Recorded information ->

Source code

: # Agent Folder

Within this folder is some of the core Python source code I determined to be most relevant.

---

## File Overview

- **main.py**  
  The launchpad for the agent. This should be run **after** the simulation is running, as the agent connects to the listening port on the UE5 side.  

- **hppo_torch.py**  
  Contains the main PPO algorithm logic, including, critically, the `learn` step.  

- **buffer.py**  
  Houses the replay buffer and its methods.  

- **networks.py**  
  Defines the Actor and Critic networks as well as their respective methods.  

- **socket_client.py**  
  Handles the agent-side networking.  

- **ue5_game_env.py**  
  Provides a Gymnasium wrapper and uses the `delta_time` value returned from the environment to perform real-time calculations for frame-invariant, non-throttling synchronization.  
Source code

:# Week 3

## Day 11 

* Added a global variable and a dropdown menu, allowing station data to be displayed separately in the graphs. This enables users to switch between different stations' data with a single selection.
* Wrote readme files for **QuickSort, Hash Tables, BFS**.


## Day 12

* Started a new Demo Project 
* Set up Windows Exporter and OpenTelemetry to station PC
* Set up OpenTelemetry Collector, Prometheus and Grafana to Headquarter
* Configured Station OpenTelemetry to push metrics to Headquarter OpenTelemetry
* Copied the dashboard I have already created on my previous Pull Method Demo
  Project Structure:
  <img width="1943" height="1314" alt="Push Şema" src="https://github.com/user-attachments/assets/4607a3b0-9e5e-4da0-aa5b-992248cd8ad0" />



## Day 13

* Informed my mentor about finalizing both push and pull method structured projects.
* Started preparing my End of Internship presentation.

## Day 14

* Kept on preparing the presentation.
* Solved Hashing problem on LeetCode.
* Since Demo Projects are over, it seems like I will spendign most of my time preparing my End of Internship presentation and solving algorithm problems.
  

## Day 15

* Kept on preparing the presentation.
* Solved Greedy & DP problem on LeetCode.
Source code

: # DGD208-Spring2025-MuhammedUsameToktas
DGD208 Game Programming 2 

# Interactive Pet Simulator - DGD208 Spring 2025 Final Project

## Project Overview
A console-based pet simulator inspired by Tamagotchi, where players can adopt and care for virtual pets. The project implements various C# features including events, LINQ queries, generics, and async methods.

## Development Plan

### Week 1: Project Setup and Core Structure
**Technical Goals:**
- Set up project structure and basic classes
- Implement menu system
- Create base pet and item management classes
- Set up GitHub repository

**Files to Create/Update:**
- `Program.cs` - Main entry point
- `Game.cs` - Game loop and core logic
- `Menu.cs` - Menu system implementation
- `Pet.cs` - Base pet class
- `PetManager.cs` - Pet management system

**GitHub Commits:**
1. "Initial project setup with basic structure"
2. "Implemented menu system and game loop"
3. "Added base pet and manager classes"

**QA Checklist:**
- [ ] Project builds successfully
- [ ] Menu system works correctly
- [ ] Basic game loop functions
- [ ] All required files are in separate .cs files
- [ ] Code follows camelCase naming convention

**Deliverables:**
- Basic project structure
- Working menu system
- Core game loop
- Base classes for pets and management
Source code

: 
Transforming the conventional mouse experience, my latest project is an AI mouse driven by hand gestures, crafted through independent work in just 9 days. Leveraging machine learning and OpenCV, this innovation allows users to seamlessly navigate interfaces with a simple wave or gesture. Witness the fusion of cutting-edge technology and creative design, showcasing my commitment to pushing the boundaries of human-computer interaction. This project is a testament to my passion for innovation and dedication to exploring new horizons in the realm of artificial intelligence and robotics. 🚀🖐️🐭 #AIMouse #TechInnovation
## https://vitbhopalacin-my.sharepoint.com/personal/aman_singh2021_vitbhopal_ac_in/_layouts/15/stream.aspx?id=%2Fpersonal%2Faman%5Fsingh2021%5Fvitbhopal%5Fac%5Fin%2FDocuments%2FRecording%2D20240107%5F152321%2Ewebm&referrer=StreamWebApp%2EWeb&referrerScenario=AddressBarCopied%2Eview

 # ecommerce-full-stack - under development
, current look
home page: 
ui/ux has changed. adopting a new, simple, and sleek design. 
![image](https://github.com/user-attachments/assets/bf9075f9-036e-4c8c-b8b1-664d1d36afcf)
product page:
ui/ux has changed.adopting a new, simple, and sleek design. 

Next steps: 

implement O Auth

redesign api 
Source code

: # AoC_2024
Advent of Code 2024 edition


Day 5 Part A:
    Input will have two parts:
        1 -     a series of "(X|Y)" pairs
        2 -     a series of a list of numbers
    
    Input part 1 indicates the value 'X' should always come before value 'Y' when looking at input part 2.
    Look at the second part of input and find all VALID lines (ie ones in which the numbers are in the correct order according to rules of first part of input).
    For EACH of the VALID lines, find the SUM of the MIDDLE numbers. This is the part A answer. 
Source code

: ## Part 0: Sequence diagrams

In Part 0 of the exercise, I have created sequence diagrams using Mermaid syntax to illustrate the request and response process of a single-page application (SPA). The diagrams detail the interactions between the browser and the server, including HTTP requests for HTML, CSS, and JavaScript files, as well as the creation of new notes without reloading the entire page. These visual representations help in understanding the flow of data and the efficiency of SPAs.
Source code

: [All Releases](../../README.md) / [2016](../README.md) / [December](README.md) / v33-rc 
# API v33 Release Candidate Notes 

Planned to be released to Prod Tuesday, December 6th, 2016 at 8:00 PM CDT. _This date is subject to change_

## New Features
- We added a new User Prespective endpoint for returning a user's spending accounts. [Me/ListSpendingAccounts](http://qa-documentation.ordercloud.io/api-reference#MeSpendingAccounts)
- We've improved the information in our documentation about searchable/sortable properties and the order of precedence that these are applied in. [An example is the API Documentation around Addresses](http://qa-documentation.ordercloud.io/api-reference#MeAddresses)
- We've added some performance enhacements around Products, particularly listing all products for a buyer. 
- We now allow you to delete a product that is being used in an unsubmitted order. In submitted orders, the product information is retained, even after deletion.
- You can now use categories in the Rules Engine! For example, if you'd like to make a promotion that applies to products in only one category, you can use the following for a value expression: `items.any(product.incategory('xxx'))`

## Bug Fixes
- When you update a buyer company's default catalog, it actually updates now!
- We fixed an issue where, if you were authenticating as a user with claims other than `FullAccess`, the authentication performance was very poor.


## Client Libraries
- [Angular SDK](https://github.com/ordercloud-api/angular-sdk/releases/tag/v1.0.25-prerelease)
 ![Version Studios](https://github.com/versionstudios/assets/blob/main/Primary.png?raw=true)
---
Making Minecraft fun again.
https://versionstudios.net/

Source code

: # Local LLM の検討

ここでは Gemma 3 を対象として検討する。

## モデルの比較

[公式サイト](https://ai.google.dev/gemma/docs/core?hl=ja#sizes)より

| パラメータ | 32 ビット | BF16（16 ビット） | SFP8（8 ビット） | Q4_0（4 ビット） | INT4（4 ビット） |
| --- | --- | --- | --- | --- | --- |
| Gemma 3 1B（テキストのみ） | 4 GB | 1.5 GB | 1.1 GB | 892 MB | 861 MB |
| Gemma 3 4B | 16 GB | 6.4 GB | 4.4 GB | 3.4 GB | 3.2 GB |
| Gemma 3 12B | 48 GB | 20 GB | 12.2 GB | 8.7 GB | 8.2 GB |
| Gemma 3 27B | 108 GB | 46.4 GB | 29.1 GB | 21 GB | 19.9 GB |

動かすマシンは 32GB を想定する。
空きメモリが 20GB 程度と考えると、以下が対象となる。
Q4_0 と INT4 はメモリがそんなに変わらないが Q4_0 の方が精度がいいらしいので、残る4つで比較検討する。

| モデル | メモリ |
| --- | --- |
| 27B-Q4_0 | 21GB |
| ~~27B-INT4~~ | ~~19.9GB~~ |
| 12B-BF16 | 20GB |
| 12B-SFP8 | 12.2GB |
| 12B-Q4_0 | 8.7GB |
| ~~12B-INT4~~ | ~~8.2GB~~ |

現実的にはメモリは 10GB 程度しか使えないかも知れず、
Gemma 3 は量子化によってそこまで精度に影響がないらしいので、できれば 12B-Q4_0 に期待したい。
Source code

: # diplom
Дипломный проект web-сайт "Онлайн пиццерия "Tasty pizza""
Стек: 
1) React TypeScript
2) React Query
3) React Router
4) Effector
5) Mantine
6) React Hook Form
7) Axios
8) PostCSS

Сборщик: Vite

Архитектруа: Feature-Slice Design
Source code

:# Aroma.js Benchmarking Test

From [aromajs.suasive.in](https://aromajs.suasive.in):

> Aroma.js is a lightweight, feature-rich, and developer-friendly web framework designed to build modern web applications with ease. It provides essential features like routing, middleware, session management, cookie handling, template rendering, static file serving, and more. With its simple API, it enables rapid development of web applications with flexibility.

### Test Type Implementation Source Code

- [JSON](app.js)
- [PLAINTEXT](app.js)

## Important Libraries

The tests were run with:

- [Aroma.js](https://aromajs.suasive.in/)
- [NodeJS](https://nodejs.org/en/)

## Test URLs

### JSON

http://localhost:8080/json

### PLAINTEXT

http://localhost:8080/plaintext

How to complete this task ->
Write out exactly those lines of the records above that lie from the one with "- [JSON](app.js)" through the last line, including both.

Task response ->
- [JSON](app.js)
- [PLAINTEXT](app.js)

## Important Libraries

The tests were run with:

- [Aroma.js](https://aromajs.suasive.in/)
- [NodeJS](https://nodejs.org/en/)

## Test URLs

### JSON

http://localhost:8080/json

### PLAINTEXT

http://localhost:8080/plaintext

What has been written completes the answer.